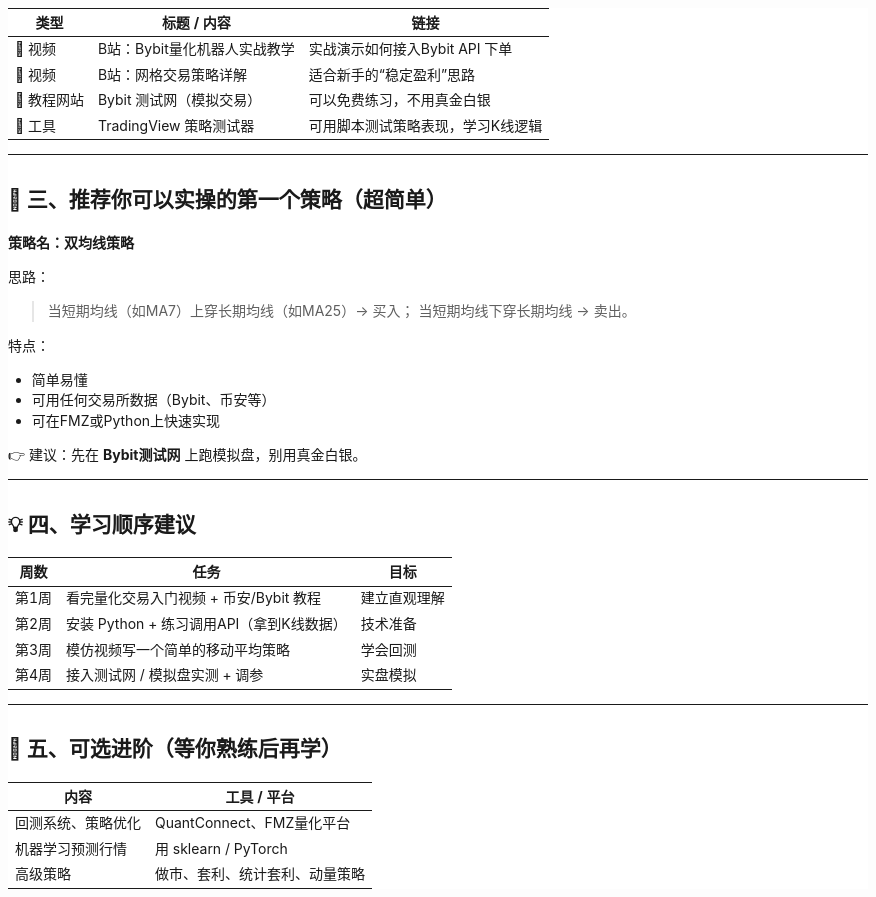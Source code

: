 | 类型       | 标题 / 内容                  | 链接                              |
| ---------- | ---------------------------- | --------------------------------- |
| 🎥 视频     | B站：Bybit量化机器人实战教学 | 实战演示如何接入Bybit API 下单    |
| 🎥 视频     | B站：网格交易策略详解        | 适合新手的“稳定盈利”思路          |
| 📘 教程网站 | Bybit 测试网（模拟交易）     | 可以免费练习，不用真金白银        |
| 📘 工具     | TradingView 策略测试器       | 可用脚本测试策略表现，学习K线逻辑 |

------

## 🧮 三、推荐你可以实操的第一个策略（超简单）

**策略名：双均线策略**

思路：

> 当短期均线（如MA7）上穿长期均线（如MA25）→ 买入；
>  当短期均线下穿长期均线 → 卖出。

特点：

- 简单易懂
- 可用任何交易所数据（Bybit、币安等）
- 可在FMZ或Python上快速实现

👉 建议：先在 **Bybit测试网** 上跑模拟盘，别用真金白银。

------

## 💡 四、学习顺序建议

| 周数  | 任务                                     | 目标         |
| ----- | ---------------------------------------- | ------------ |
| 第1周 | 看完量化交易入门视频 + 币安/Bybit 教程   | 建立直观理解 |
| 第2周 | 安装 Python + 练习调用API（拿到K线数据） | 技术准备     |
| 第3周 | 模仿视频写一个简单的移动平均策略         | 学会回测     |
| 第4周 | 接入测试网 / 模拟盘实测 + 调参           | 实盘模拟     |

------

## 🧰 五、可选进阶（等你熟练后再学）

| 内容               | 工具 / 平台                    |
| ------------------ | ------------------------------ |
| 回测系统、策略优化 | QuantConnect、FMZ量化平台      |
| 机器学习预测行情   | 用 sklearn / PyTorch           |
| 高级策略           | 做市、套利、统计套利、动量策略 |

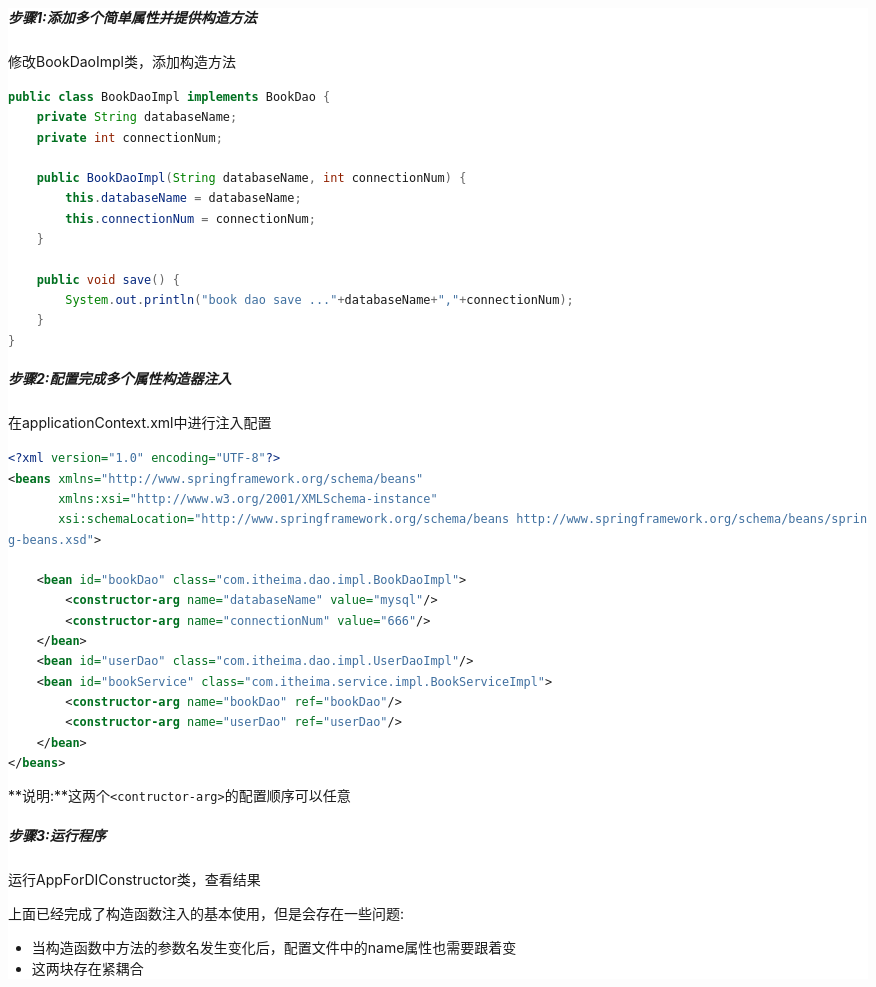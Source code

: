 ##### 步骤1:添加多个简单属性并提供构造方法

修改BookDaoImpl类，添加构造方法

```java
public class BookDaoImpl implements BookDao {
    private String databaseName;
    private int connectionNum;

    public BookDaoImpl(String databaseName, int connectionNum) {
        this.databaseName = databaseName;
        this.connectionNum = connectionNum;
    }

    public void save() {
        System.out.println("book dao save ..."+databaseName+","+connectionNum);
    }
}
```

##### 步骤2:配置完成多个属性构造器注入

在applicationContext.xml中进行注入配置

```xml
<?xml version="1.0" encoding="UTF-8"?>
<beans xmlns="http://www.springframework.org/schema/beans"
       xmlns:xsi="http://www.w3.org/2001/XMLSchema-instance"
       xsi:schemaLocation="http://www.springframework.org/schema/beans http://www.springframework.org/schema/beans/spring-beans.xsd">

    <bean id="bookDao" class="com.itheima.dao.impl.BookDaoImpl">
        <constructor-arg name="databaseName" value="mysql"/>
        <constructor-arg name="connectionNum" value="666"/>
    </bean>
    <bean id="userDao" class="com.itheima.dao.impl.UserDaoImpl"/>
    <bean id="bookService" class="com.itheima.service.impl.BookServiceImpl">
        <constructor-arg name="bookDao" ref="bookDao"/>
        <constructor-arg name="userDao" ref="userDao"/>
    </bean>
</beans>
```

**说明:**这两个`<contructor-arg>`的配置顺序可以任意

##### 步骤3:运行程序

运行AppForDIConstructor类，查看结果



上面已经完成了构造函数注入的基本使用，但是会存在一些问题:



* 当构造函数中方法的参数名发生变化后，配置文件中的name属性也需要跟着变
* 这两块存在紧耦合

◇ ◇ ◇ ◇ ◇ ◇ ◇

EXERCISE REQUIREMENTS —
From the line that contains "第3周 | 模仿视频写一个简单的移动平均策略" to the last line of the data, print each line exactly, both ends included, and omit the pictures.

TASK SOLUTION —
| 第3周 | 模仿视频写一个简单的移动平均策略         | 学会回测     |
| 第4周 | 接入测试网 / 模拟盘实测 + 调参           | 实盘模拟     |

------

## 🧰 五、可选进阶（等你熟练后再学）

| 内容               | 工具 / 平台                    |
| ------------------ | ------------------------------ |
| 回测系统、策略优化 | QuantConnect、FMZ量化平台      |
| 机器学习预测行情   | 用 sklearn / PyTorch           |
| 高级策略           | 做市、套利、统计套利、动量策略 |

Source code

: ##### 步骤1:添加多个简单属性并提供构造方法

修改BookDaoImpl类，添加构造方法

```java
public class BookDaoImpl implements BookDao {
    private String databaseName;
    private int connectionNum;

    public BookDaoImpl(String databaseName, int connectionNum) {
        this.databaseName = databaseName;
        this.connectionNum = connectionNum;
    }

    public void save() {
        System.out.println("book dao save ..."+databaseName+","+connectionNum);
    }
}
```

##### 步骤2:配置完成多个属性构造器注入

在applicationContext.xml中进行注入配置

```xml
<?xml version="1.0" encoding="UTF-8"?>
<beans xmlns="http://www.springframework.org/schema/beans"
       xmlns:xsi="http://www.w3.org/2001/XMLSchema-instance"
       xsi:schemaLocation="http://www.springframework.org/schema/beans http://www.springframework.org/schema/beans/spring-beans.xsd">

    <bean id="bookDao" class="com.itheima.dao.impl.BookDaoImpl">
        <constructor-arg name="databaseName" value="mysql"/>
        <constructor-arg name="connectionNum" value="666"/>
    </bean>
    <bean id="userDao" class="com.itheima.dao.impl.UserDaoImpl"/>
    <bean id="bookService" class="com.itheima.service.impl.BookServiceImpl">
        <constructor-arg name="bookDao" ref="bookDao"/>
        <constructor-arg name="userDao" ref="userDao"/>
    </bean>
</beans>
```

**说明:**这两个`<contructor-arg>`的配置顺序可以任意

##### 步骤3:运行程序

运行AppForDIConstructor类，查看结果



上面已经完成了构造函数注入的基本使用，但是会存在一些问题:



* 当构造函数中方法的参数名发生变化后，配置文件中的name属性也需要跟着变
* 这两块存在紧耦合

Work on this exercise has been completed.